Work item:
Look through the records below for the line with "Owned reverse signed" and the line with "Tomesh-inspired beam32 &", then return those lines and all lines between, exactly.
-- Material provided follows --
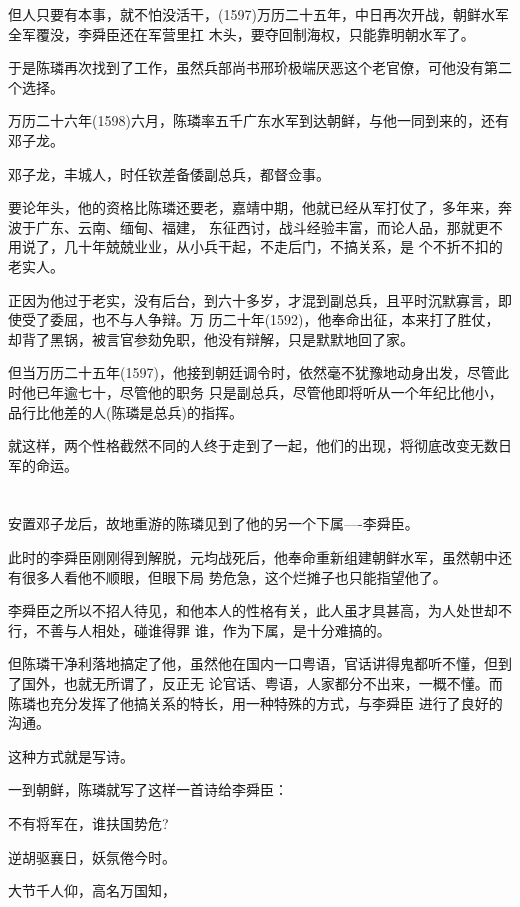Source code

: \documentclass[11pt,a4paper,onecolumn]{article}
\begin{document}
但人只要有本事，就不怕没活干，(1597)万历二十五年，中日再次开战，朝鲜水军全军覆没，李舜臣还在军营里扛
木头，要夺回制海权，只能靠明朝水军了。

于是陈璘再次找到了工作，虽然兵部尚书邢玠极端厌恶这个老官僚，可他没有第二个选择。

万历二十六年(1598)六月，陈璘率五千广东水军到达朝鲜，与他一同到来的，还有邓子龙。

邓子龙，丰城人，时任钦差备倭副总兵，都督佥事。

要论年头，他的资格比陈璘还要老，嘉靖中期，他就已经从军打仗了，多年来，奔波于广东、云南、缅甸、福建，
东征西讨，战斗经验丰富，而论人品，那就更不用说了，几十年兢兢业业，从小兵干起，不走后门，不搞关系，是
个不折不扣的老实人。

正因为他过于老实，没有后台，到六十多岁，才混到副总兵，且平时沉默寡言，即使受了委屈，也不与人争辩。万
历二十年(1592)，他奉命出征，本来打了胜仗，却背了黑锅，被言官参劾免职，他没有辩解，只是默默地回了家。

但当万历二十五年(1597)，他接到朝廷调令时，依然毫不犹豫地动身出发，尽管此时他已年逾七十，尽管他的职务
只是副总兵，尽管他即将听从一个年纪比他小，品行比他差的人(陈璘是总兵)的指挥。

就这样，两个性格截然不同的人终于走到了一起，他们的出现，将彻底改变无数日军的命运。

\section[\thesection]{}

安置邓子龙后，故地重游的陈璘见到了他的另一个下属----李舜臣。

此时的李舜臣刚刚得到解脱，元均战死后，他奉命重新组建朝鲜水军，虽然朝中还有很多人看他不顺眼，但眼下局
势危急，这个烂摊子也只能指望他了。

李舜臣之所以不招人待见，和他本人的性格有关，此人虽才具甚高，为人处世却不行，不善与人相处，碰谁得罪
谁，作为下属，是十分难搞的。

但陈璘干净利落地搞定了他，虽然他在国内一口粤语，官话讲得鬼都听不懂，但到了国外，也就无所谓了，反正无
论官话、粤语，人家都分不出来，一概不懂。而陈璘也充分发挥了他搞关系的特长，用一种特殊的方式，与李舜臣
进行了良好的沟通。

这种方式就是写诗。

一到朝鲜，陈璘就写了这样一首诗给李舜臣：

不有将军在，谁扶国势危?

逆胡驱襄日，妖氛倦今时。

大节千人仰，高名万国知，
\end{document}
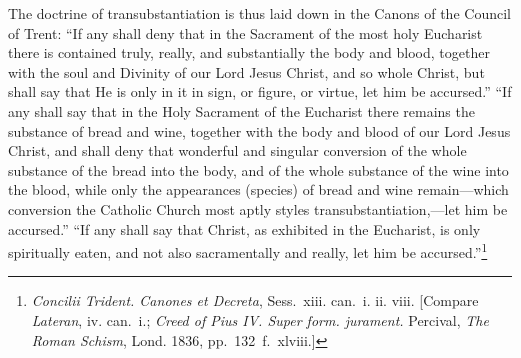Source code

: \documentclass[
  english,
]{book}
\providecommand{\textlatin}{}
\renewcommand{\textlatin}[2][]{\foreignlanguage{latin}{#2}}
\begin{document}
The doctrine of transubstantiation is thus laid down in the Canons of the Council of Trent: ``If any shall deny that in the Sacrament of the most holy Eucharist there is contained truly, really, and substantially the body and blood, together with the soul and Divinity of our Lord Jesus Christ, and so whole Christ, but shall say that He is only in it in sign, or figure, or virtue, let him be accursed.'' ``If any shall say that in the Holy Sacrament of the Eucharist there remains the substance of bread and wine, together with the body and blood of our Lord Jesus Christ, and shall deny that wonderful and singular conversion of the whole substance of the bread into the body, and of the whole substance of the wine into the blood, while only the appearances (species) of bread and wine remain---which conversion the Catholic Church most aptly styles transubstantiation,---let him be accursed.'' ``If any shall say that Christ, as exhibited in the Eucharist, is only spiritually eaten, and not also sacramentally and really, let him be accursed.''\footnote{\textlatin{\emph{Concilii Trident. Canones et Decreta}}, Sess.~xiii. can.~i. ii. viii. {[}Compare \emph{Lateran}, iv. can.~i.; \emph{Creed of Pius IV. Super form. jurament.} Percival, \emph{The Roman Schism}, Lond. 1836, pp.~132~f.~xlviii.{]}}
\end{document}
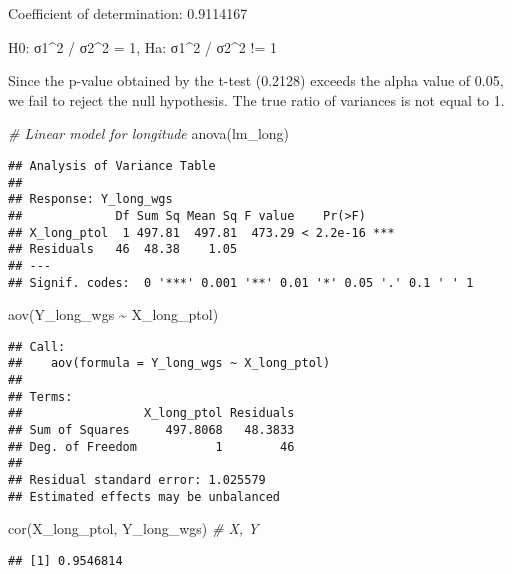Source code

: \documentclass[
]{article}
\newenvironment{Shaded}{\begin{snugshade}}{\end{snugshade}}
\newcommand{\CommentTok}[1]{\textcolor[rgb]{0.56,0.35,0.01}{\textit{#1}}}
\newcommand{\FunctionTok}[1]{\textcolor[rgb]{0.00,0.00,0.00}{#1}}
\newcommand{\NormalTok}[1]{#1}
\newcommand{\SpecialCharTok}[1]{\textcolor[rgb]{0.00,0.00,0.00}{#1}}
\begin{document}
Coefficient of determination: 0.9114167

H0: σ1\^{}2 / σ2\^{}2 = 1, Ha: σ1\^{}2 / σ2\^{}2 != 1

Since the p-value obtained by the t-test (0.2128) exceeds the alpha
value of 0.05, we fail to reject the null hypothesis. The true ratio of
variances is not equal to 1.

\begin{Shaded}
\begin{Highlighting}[]
\CommentTok{\# Linear model for longitude}
\FunctionTok{anova}\NormalTok{(lm\_long)}
\end{Highlighting}
\end{Shaded}

\begin{verbatim}
## Analysis of Variance Table
## 
## Response: Y_long_wgs
##             Df Sum Sq Mean Sq F value    Pr(>F)    
## X_long_ptol  1 497.81  497.81  473.29 < 2.2e-16 ***
## Residuals   46  48.38    1.05                      
## ---
## Signif. codes:  0 '***' 0.001 '**' 0.01 '*' 0.05 '.' 0.1 ' ' 1
\end{verbatim}

\begin{Shaded}
\begin{Highlighting}[]
\FunctionTok{aov}\NormalTok{(Y\_long\_wgs }\SpecialCharTok{\textasciitilde{}}\NormalTok{ X\_long\_ptol)}
\end{Highlighting}
\end{Shaded}

\begin{verbatim}
## Call:
##    aov(formula = Y_long_wgs ~ X_long_ptol)
## 
## Terms:
##                 X_long_ptol Residuals
## Sum of Squares     497.8068   48.3833
## Deg. of Freedom           1        46
## 
## Residual standard error: 1.025579
## Estimated effects may be unbalanced
\end{verbatim}

\begin{Shaded}
\begin{Highlighting}[]
\FunctionTok{cor}\NormalTok{(X\_long\_ptol, Y\_long\_wgs) }\CommentTok{\# X, Y}
\end{Highlighting}
\end{Shaded}

\begin{verbatim}
## [1] 0.9546814
\end{verbatim}

\begin{Shaded}
\end{Shaded}
\end{document}
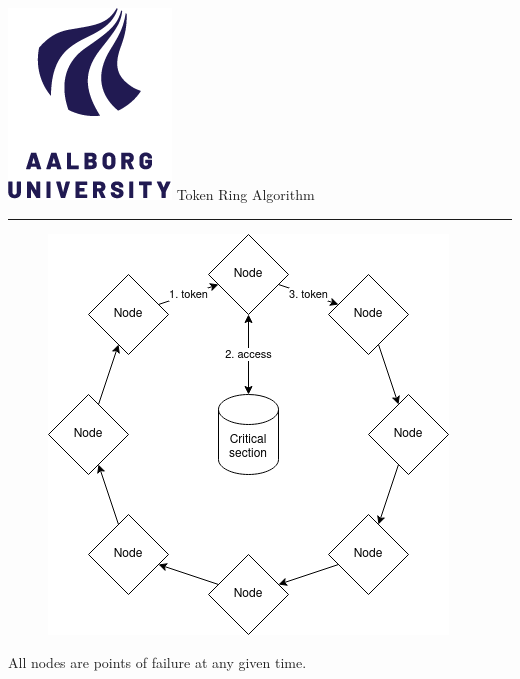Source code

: \documentclass[aspectratio=1610,17pt,utf8]{beamer}
\newcommand{\regularframe}[1]{\color{black}\includegraphics[width=.05\textwidth]{figures/aau.png} #1\\\hrule}
\begin{document}
\begin{frame}{\regularframe{Token Ring Algorithm}}
    \begin{minipage}{.45\textwidth}
        \begin{figure}
            \includegraphics[width=\textwidth]{figures/1-token.png}
        \end{figure}
    \end{minipage}
    \begin{minipage}{.5\textwidth}
        \tiny{All nodes are points of failure at any given time.}
    \end{minipage}
\end{frame}

\end{document}
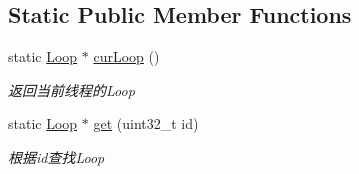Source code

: \subsection*{Static Public Member Functions}
\begin{DoxyCompactItemize}
\item 
static \hyperlink{classec_1_1Loop}{Loop} $\ast$ \hyperlink{classec_1_1Loop_abb797bdabdefdff5b6cc3f2b1b249747}{cur\-Loop} ()
\begin{DoxyCompactList}\small\item\em 返回当前线程的\-Loop \end{DoxyCompactList}\item 
static \hyperlink{classec_1_1Loop}{Loop} $\ast$ \hyperlink{classec_1_1Loop_a459fada2bbc382637fab88b3ce914d46}{get} (uint32\-\_\-t id)
\begin{DoxyCompactList}\small\item\em 根据id查找\-Loop \end{DoxyCompactList}\end{DoxyCompactItemize}
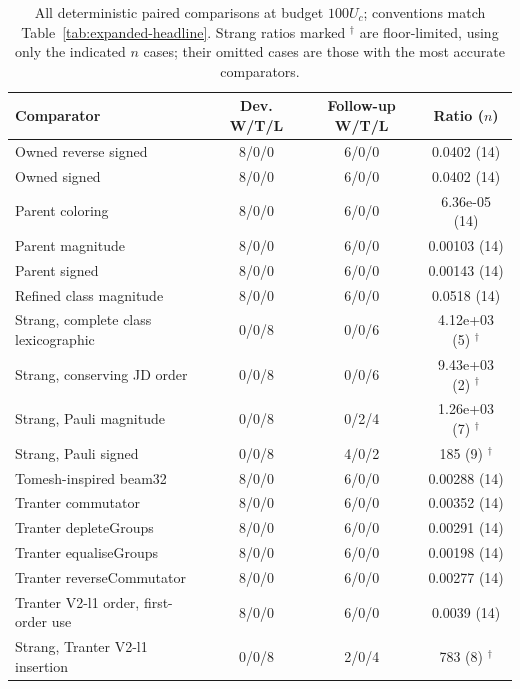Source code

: \begin{table}[htbp]
\centering
\small
\caption{All deterministic paired comparisons at budget $100U_c$; conventions match Table~\ref{tab:expanded-headline}. Strang ratios marked $^{\dagger}$ are floor-limited, using only the indicated $n$ cases; their omitted cases are those with the most accurate comparators.}
\label{tab:expanded-all-1}
\begin{tabular}{p{}ccc}
\toprule
Comparator & Dev. W/T/L & Follow-up W/T/L & Ratio ($n$)\\
\midrule
Owned reverse signed & 8/0/0 & 6/0/0 & 0.0402 (14)\\
Owned signed & 8/0/0 & 6/0/0 & 0.0402 (14)\\
Parent coloring & 8/0/0 & 6/0/0 & 6.36e-05 (14)\\
Parent magnitude & 8/0/0 & 6/0/0 & 0.00103 (14)\\
Parent signed & 8/0/0 & 6/0/0 & 0.00143 (14)\\
Refined class magnitude & 8/0/0 & 6/0/0 & 0.0518 (14)\\
Strang, complete class lexicographic & 0/0/8 & 0/0/6 & 4.12e+03 (5) $^{\dagger}$\\
Strang, conserving JD order & 0/0/8 & 0/0/6 & 9.43e+03 (2) $^{\dagger}$\\
Strang, Pauli magnitude & 0/0/8 & 0/2/4 & 1.26e+03 (7) $^{\dagger}$\\
Strang, Pauli signed & 0/0/8 & 4/0/2 & 185 (9) $^{\dagger}$\\
Tomesh-inspired beam32 & 8/0/0 & 6/0/0 & 0.00288 (14)\\
Tranter commutator & 8/0/0 & 6/0/0 & 0.00352 (14)\\
Tranter depleteGroups & 8/0/0 & 6/0/0 & 0.00291 (14)\\
Tranter equaliseGroups & 8/0/0 & 6/0/0 & 0.00198 (14)\\
Tranter reverseCommutator & 8/0/0 & 6/0/0 & 0.00277 (14)\\
Tranter V2-l1 order, first-order use & 8/0/0 & 6/0/0 & 0.0039 (14)\\
Strang, Tranter V2-l1 insertion & 0/0/8 & 2/0/4 & 783 (8) $^{\dagger}$\\
\bottomrule
\end{tabular}
\end{table}
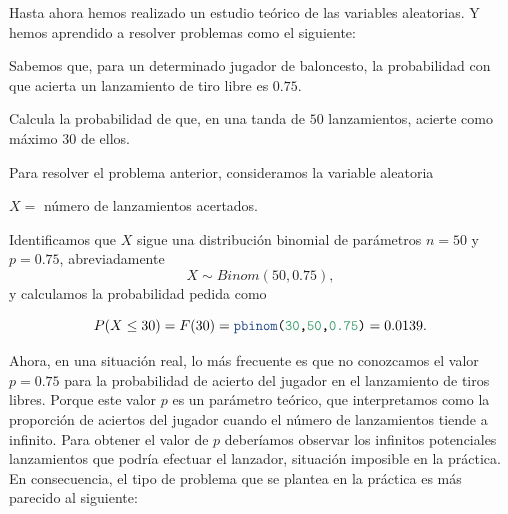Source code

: \documentclass[
  notoc,
  nobib,
  degree=inf]{mnye}
\newcommand{\DecValTok}[1]{\textcolor[rgb]{0.00,0.00,0.81}{#1}}
\newcommand{\KeywordTok}[1]{\textcolor[rgb]{0.13,0.29,0.53}{\textbf{#1}}}
\newcommand{\NormalTok}[1]{#1}
\renewcommand{\DecValTok}[1]{\textcolor[RGB]{64, 160, 112}{\texttt{#1}}}
\renewcommand{\KeywordTok}[1]{\textcolor[rgb]{0.13,0.29,0.53}{\texttt{#1}}}
\renewcommand{\NormalTok}[1]{\texttt{#1}}
\begin{document}
Hasta ahora hemos realizado un estudio teórico de las variables aleatorias. Y hemos aprendido a resolver problemas como el siguiente:

\begin{ebox}{}
Sabemos que, para un determinado jugador de baloncesto, la probabilidad con que acierta un lanzamiento de tiro libre es \(0.75\).

Calcula la probabilidad de que, en una tanda de \(50\) lanzamientos, acierte como máximo \(30\) de ellos.

\end{ebox}

Para resolver el problema anterior, consideramos la variable aleatoria

\begin{center}
\(X =\) número de lanzamientos acertados.

\end{center}

Identificamos que \(X\) sigue una distribución binomial de parámetros \(n=50\) y \(p=0.75\), abreviadamente \[X\sim Binom(50,0.75),\] y calculamos la probabilidad pedida como

\[
  P(X\le 30) = F(30) =  \KeywordTok{pbinom}\NormalTok{(}\DecValTok{30}\NormalTok{,} \DecValTok{50}\NormalTok{,} \DecValTok{0.75}\NormalTok{)} = 0.0139.
\]

Ahora, en una situación real, lo más frecuente es que no conozcamos el valor \(p=0.75\) para la probabilidad de acierto del jugador en el lanzamiento de tiros libres. Porque este valor \(p\) es un parámetro teórico, que interpretamos como la proporción de aciertos del jugador cuando el número de lanzamientos tiende a infinito. Para obtener el valor de \(p\) deberíamos observar los infinitos potenciales lanzamientos que podría efectuar el lanzador, situación imposible en la práctica. En consecuencia, el tipo de problema que se plantea en la práctica es más parecido al siguiente:
\end{document}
-- Material provided concluded --
Output for this exercise:
Owned reverse signed & 8/0/0 & 6/0/0 & 0.0402 (14)\\
Owned signed & 8/0/0 & 6/0/0 & 0.0402 (14)\\
Parent coloring & 8/0/0 & 6/0/0 & 6.36e-05 (14)\\
Parent magnitude & 8/0/0 & 6/0/0 & 0.00103 (14)\\
Parent signed & 8/0/0 & 6/0/0 & 0.00143 (14)\\
Refined class magnitude & 8/0/0 & 6/0/0 & 0.0518 (14)\\
Strang, complete class lexicographic & 0/0/8 & 0/0/6 & 4.12e+03 (5) $^{\dagger}$\\
Strang, conserving JD order & 0/0/8 & 0/0/6 & 9.43e+03 (2) $^{\dagger}$\\
Strang, Pauli magnitude & 0/0/8 & 0/2/4 & 1.26e+03 (7) $^{\dagger}$\\
Strang, Pauli signed & 0/0/8 & 4/0/2 & 185 (9) $^{\dagger}$\\
Tomesh-inspired beam32 & 8/0/0 & 6/0/0 & 0.00288 (14)\\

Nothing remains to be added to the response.